On a related point, defendant persuasively argues extension of the felony-murder rule's complicity aspect to late joiners would not serve the rule's primary purpose, “to deter felons from killing negligently or accidentally by holding them strictly responsible for killings they commit.” (Washington, supra, 62 Cal.2d at p. 781, 44 Cal.Rptr. 442, 402 P.2d 130; accord, People v. Hansen (1994) 9 Cal.4th 300, 310, 36 Cal.Rptr.2d 609, 885 P.2d 1022.) Justice Tobriner, while serving on the Court of Appeal, made this point in a case applying the rule of People v. Weiss, supra: “If, as wise commentators have suggested (see, for instance, Holmes, The Common Law (1881), p. 46), the mainspring of criminal sanction lies in its force as a deterrent, the sanction can hardly be applied retroactively by use of the conspiracy doctrine.” (People v. Feldman (1959) 171 Cal.App.2d 15, 21, 339 P.2d 888.) The reasoning is as valid for aiders and abettors as for conspirators. “In either instance, the defendant's late joinder does not aid or encourage the commission of the homicide” (Esquivel, supra, 28 Cal.App.4th at p. 1396, 34 Cal.Rptr.2d 324); in either instance, punishing late joiners for earlier homicides committed by others will not deter the negligent or accidental commission of such homicides.
The Attorney General responds that imposing murder liability on late joiners would, at least, tend to deter such joinder. Leaving aside that we have previously denied section 189 was intended to deter the commission of the underlying felonies themselves (Washington, supra, 62 Cal.2d at p. 781, 44 Cal.Rptr. 442, 402 P.2d 130), one would have to question the proportionality of a rule imposing first degree murder liability on a person for a homicide causally unrelated to any of his own acts, and which he is powerless to undo, in order to deter him from assisting the robber-killer in taking away the loot. Section 189 does not demand the imposition of such retroactive liability, either by its terms or by incorporation of common law principles of criminal liability. Indeed, “[t]o convict on this basis would be to establish criminal guilt by ratification, which is not a criminal-law doctrine.” (Perkins, The Act of One Conspirator (1974) 26 Hastings L.J. 337, 344-345.)
For these reasons, we decline to extend our interpretation of section 189's first degree felony-murder rule to include aiders and abettors or conspirators who join the felonious enterprise only after the murder has been completed.
Having set forth the applicable legal principles, we turn now to consideration of whether, in the case at bar, any prejudicial instructional error occurred.

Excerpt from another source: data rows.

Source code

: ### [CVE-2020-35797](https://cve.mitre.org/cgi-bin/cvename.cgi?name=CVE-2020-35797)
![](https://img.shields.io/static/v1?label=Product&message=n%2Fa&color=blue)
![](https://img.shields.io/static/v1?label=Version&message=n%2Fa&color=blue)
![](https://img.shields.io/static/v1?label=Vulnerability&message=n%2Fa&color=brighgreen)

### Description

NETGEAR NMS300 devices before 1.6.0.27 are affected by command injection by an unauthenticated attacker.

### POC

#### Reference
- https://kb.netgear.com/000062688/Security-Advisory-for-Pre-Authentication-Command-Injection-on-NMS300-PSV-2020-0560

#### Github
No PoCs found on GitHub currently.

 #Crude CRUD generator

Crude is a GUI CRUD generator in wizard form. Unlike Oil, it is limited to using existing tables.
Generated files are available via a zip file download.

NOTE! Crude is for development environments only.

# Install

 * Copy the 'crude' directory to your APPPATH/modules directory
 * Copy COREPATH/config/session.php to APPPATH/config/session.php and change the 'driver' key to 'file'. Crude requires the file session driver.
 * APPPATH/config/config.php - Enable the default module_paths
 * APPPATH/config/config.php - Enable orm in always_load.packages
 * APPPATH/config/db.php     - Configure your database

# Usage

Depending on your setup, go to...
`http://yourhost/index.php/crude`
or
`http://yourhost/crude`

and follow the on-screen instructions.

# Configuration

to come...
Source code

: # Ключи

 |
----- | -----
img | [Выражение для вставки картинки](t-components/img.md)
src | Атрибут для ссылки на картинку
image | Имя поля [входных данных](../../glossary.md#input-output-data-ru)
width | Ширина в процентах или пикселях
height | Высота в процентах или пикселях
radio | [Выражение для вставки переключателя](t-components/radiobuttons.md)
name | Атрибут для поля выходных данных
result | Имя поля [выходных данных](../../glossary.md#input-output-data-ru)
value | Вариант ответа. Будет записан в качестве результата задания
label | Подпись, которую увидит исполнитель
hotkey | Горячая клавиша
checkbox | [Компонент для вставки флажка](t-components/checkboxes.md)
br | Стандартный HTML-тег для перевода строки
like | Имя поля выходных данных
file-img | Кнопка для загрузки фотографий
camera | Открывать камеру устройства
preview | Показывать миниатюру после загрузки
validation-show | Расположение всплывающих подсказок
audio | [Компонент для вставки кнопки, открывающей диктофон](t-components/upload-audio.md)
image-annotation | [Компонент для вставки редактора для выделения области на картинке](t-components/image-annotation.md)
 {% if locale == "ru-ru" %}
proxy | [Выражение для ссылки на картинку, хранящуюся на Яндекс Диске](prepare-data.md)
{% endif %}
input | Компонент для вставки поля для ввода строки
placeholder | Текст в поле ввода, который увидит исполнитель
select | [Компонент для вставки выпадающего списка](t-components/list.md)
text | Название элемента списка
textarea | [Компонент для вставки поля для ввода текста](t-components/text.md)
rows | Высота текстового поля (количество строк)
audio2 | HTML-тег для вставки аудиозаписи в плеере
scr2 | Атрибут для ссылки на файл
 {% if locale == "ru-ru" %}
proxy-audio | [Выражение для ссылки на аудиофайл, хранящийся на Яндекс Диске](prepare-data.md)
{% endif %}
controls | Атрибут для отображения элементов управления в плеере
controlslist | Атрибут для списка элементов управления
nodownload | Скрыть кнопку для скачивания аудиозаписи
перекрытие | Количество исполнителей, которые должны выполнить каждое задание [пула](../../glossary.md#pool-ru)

Defendant would have us find reversible error in the trial court's failure to instruct that “a felony murder verdict could be based on an aiding and abetting theory only if [defendant] aided and abetted the robbery before the infliction of the fatal wound.” (Defendant requested or proposed no such instruction at trial.) In response, the Attorney General argues the court had no sua sponte duty to instruct on the nonliability for felony murder of late-joining aiders and abettors to robbery because no such general principle of law had, at the time of this trial, been articulated by an appellate court or embodied in a standardized instruction. (See People v. Flannel, supra, 25 Cal.3d at pp. 672, 681-682, 160 Cal.Rptr. 84, 603 P.2d 1.) In addition, the Attorney General argues, the factual predicate for a sua sponte instructional obligation was absent, as the defense relied primarily on defendant's claims he assisted Aragon only under duress or after reaching a place of temporary safety, rather than on any evidence defendant intentionally assisted only during asportation, after the killing.
We need not decide whether the trial court in this case had any sua sponte duty to instruct on the nonliability of late joiners, because defendant cannot demonstrate prejudice from the asserted instructional error: “the factual question posed by the omitted instruction was necessarily resolved adversely to defendant under other, properly given instructions.” (People v. Sedeno, supra, 10 Cal.3d at p. 721, 112 Cal.Rptr. 1, 518 P.2d 913.) Specifically, the jury was instructed that the robbery-murder special-circumstance allegation could not be found true unless defendant was engaged in the robbery at the time of the killing. In a modified form of CALJIC No. 8.80.1 (1990 new), drawn directly from the statutory language defining the special circumstance (§ 190.2, subd. (a)(17)), the jury was directed to determine whether or not “the murder was committed while the defendant was engaged or was an accomplice in ” robbery, attempted robbery or the immediate flight from a robbery. (Italics added.) In the special circumstance verdict, consistent with this instruction, the jury found “that the said defendant, Michael Robert Pulido, engaged in or was an accomplice in the commission of or attempted commission of robbery during the commission of crime charged in count 1 [murder].” (Italics added.) By its special circumstance verdict the jury thus found-explicitly, unanimously and necessarily-that defendant's involvement in the robbery, whether as direct perpetrator or as aider and abettor, commenced before or during the killing of Flores.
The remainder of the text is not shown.